_Recorded data_:
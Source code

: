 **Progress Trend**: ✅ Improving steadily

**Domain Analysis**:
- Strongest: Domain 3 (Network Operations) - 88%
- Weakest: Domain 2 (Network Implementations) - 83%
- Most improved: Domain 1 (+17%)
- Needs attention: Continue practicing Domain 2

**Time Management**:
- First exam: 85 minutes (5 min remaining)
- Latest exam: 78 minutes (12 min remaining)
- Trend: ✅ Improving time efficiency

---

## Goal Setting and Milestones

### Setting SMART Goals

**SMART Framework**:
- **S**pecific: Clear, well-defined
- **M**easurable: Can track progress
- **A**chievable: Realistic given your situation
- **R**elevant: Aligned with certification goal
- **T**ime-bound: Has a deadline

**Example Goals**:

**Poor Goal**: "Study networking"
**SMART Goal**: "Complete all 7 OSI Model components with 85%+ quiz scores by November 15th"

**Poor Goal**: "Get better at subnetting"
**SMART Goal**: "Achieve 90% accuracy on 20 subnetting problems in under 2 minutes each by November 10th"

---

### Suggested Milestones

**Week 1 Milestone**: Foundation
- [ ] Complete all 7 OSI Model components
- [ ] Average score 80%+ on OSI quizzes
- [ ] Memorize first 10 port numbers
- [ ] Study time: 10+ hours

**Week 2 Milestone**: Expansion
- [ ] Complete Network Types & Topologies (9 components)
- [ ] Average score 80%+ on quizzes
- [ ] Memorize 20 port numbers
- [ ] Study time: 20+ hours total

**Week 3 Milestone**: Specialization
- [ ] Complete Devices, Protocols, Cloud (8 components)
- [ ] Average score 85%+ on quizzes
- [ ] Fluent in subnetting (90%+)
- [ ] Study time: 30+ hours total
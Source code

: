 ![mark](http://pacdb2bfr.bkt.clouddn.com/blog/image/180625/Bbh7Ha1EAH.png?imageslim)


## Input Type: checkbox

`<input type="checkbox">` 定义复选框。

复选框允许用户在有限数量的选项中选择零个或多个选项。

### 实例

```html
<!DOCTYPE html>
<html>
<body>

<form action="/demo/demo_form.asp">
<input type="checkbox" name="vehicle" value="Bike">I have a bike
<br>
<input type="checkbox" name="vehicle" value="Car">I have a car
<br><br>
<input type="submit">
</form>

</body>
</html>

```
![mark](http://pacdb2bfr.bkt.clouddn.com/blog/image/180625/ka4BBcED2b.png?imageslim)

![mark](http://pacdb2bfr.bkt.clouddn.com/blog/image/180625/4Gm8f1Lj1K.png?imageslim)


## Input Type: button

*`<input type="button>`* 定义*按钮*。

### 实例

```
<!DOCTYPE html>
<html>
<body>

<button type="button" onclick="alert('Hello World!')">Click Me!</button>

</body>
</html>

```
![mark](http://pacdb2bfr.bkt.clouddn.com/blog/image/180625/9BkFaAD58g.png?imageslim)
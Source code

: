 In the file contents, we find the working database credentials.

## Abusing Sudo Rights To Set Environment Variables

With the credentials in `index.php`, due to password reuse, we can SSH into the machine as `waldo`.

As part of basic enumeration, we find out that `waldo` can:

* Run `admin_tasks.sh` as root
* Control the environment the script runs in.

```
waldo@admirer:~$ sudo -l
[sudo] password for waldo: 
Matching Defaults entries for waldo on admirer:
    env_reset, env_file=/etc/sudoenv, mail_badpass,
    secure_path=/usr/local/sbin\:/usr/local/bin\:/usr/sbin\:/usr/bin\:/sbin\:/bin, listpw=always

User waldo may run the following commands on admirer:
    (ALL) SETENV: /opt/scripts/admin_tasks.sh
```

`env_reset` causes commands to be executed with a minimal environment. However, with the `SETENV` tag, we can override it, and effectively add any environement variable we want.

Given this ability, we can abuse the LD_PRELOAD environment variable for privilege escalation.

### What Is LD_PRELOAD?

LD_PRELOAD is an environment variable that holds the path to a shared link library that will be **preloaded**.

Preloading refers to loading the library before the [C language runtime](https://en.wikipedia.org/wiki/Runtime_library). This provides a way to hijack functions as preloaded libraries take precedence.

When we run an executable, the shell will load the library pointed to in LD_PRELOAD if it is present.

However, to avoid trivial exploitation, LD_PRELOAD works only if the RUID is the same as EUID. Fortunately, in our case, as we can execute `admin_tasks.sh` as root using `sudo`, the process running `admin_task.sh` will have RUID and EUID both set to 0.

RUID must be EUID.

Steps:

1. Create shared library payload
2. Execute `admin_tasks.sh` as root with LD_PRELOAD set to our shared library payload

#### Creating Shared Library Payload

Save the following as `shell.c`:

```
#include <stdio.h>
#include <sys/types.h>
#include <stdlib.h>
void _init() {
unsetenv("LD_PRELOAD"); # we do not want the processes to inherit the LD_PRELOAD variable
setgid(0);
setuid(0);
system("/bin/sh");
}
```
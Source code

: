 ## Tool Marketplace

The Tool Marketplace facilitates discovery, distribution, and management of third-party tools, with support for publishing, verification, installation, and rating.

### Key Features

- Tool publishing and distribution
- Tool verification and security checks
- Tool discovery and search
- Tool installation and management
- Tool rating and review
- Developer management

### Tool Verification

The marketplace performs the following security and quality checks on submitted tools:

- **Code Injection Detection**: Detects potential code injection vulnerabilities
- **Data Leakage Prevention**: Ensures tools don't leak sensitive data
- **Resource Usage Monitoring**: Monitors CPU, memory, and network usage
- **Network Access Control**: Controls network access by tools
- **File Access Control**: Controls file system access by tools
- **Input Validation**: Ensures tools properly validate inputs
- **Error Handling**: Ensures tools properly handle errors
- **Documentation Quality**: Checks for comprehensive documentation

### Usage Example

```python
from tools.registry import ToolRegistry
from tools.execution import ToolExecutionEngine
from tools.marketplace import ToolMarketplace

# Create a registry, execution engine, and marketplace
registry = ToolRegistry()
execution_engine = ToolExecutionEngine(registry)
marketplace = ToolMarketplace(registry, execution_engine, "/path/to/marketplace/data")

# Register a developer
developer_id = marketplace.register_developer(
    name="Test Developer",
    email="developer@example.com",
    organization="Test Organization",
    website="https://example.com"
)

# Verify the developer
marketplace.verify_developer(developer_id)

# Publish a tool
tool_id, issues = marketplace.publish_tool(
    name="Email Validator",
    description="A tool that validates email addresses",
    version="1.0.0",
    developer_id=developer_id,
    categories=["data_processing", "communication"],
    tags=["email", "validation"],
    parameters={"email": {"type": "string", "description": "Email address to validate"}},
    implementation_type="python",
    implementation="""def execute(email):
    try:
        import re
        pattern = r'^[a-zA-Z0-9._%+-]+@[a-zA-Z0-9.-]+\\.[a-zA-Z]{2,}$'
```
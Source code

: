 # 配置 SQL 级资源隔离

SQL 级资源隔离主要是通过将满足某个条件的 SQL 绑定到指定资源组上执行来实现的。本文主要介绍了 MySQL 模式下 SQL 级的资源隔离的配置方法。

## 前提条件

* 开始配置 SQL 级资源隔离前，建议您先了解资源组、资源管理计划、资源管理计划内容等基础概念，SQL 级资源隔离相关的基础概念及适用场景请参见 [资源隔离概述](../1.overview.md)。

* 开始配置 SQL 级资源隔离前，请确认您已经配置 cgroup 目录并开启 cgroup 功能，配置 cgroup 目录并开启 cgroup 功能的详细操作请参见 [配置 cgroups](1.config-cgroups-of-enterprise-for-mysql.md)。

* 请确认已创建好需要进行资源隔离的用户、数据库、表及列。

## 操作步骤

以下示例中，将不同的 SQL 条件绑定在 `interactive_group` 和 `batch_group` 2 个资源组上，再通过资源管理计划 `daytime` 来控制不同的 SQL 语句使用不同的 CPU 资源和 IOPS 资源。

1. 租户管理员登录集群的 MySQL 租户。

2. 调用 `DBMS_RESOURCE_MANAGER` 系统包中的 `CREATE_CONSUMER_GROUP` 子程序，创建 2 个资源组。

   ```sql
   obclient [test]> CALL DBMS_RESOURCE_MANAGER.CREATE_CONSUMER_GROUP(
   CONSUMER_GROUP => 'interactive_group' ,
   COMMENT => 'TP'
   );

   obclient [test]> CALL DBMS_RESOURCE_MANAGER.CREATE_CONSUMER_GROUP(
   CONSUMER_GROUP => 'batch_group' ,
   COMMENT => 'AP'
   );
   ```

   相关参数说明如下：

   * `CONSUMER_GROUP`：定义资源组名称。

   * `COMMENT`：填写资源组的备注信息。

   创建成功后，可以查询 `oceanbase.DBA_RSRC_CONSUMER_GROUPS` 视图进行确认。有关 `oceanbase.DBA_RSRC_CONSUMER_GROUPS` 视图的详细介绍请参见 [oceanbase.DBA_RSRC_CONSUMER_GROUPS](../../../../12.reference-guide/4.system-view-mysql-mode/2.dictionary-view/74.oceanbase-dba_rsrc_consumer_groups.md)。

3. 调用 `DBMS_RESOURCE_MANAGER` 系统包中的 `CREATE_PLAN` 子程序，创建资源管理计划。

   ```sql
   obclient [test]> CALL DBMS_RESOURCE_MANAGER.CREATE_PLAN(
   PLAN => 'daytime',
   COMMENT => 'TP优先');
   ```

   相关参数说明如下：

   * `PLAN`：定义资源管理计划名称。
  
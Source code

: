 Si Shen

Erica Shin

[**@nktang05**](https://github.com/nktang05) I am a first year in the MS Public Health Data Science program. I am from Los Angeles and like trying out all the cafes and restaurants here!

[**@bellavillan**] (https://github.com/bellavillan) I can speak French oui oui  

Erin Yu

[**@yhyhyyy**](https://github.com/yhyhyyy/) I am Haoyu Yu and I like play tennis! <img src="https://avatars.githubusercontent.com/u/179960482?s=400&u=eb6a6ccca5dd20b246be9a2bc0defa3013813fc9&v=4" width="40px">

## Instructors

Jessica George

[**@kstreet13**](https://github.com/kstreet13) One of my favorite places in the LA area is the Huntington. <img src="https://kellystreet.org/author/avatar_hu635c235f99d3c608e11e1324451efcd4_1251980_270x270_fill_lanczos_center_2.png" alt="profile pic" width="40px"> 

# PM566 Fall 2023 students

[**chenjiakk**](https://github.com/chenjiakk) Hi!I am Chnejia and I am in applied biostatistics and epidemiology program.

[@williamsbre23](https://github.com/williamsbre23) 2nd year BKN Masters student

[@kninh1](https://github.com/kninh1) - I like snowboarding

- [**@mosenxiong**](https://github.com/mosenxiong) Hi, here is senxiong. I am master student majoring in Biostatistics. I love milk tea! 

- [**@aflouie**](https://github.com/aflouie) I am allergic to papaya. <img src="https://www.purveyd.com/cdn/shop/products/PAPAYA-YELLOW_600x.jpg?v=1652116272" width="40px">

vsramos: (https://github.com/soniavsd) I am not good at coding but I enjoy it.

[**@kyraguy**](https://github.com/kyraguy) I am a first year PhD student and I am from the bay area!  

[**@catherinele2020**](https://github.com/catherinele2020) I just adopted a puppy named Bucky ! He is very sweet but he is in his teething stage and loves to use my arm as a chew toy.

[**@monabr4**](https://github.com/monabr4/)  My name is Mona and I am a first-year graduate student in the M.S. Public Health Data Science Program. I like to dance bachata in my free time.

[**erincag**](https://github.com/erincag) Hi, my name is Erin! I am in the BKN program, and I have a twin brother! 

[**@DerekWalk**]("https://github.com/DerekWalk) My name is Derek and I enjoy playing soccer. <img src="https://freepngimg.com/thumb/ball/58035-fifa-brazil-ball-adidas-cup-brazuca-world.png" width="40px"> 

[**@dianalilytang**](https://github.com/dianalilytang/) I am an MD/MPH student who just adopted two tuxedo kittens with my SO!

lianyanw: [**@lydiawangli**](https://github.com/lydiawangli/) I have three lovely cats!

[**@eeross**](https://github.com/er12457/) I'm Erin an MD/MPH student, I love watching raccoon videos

_The task_:
Copy out every line of the data in which the word "COMMENT" is found.

_Response box_:
   COMMENT => 'TP'
   COMMENT => 'AP'
   * `COMMENT`：填写资源组的备注信息。
   COMMENT => 'TP优先');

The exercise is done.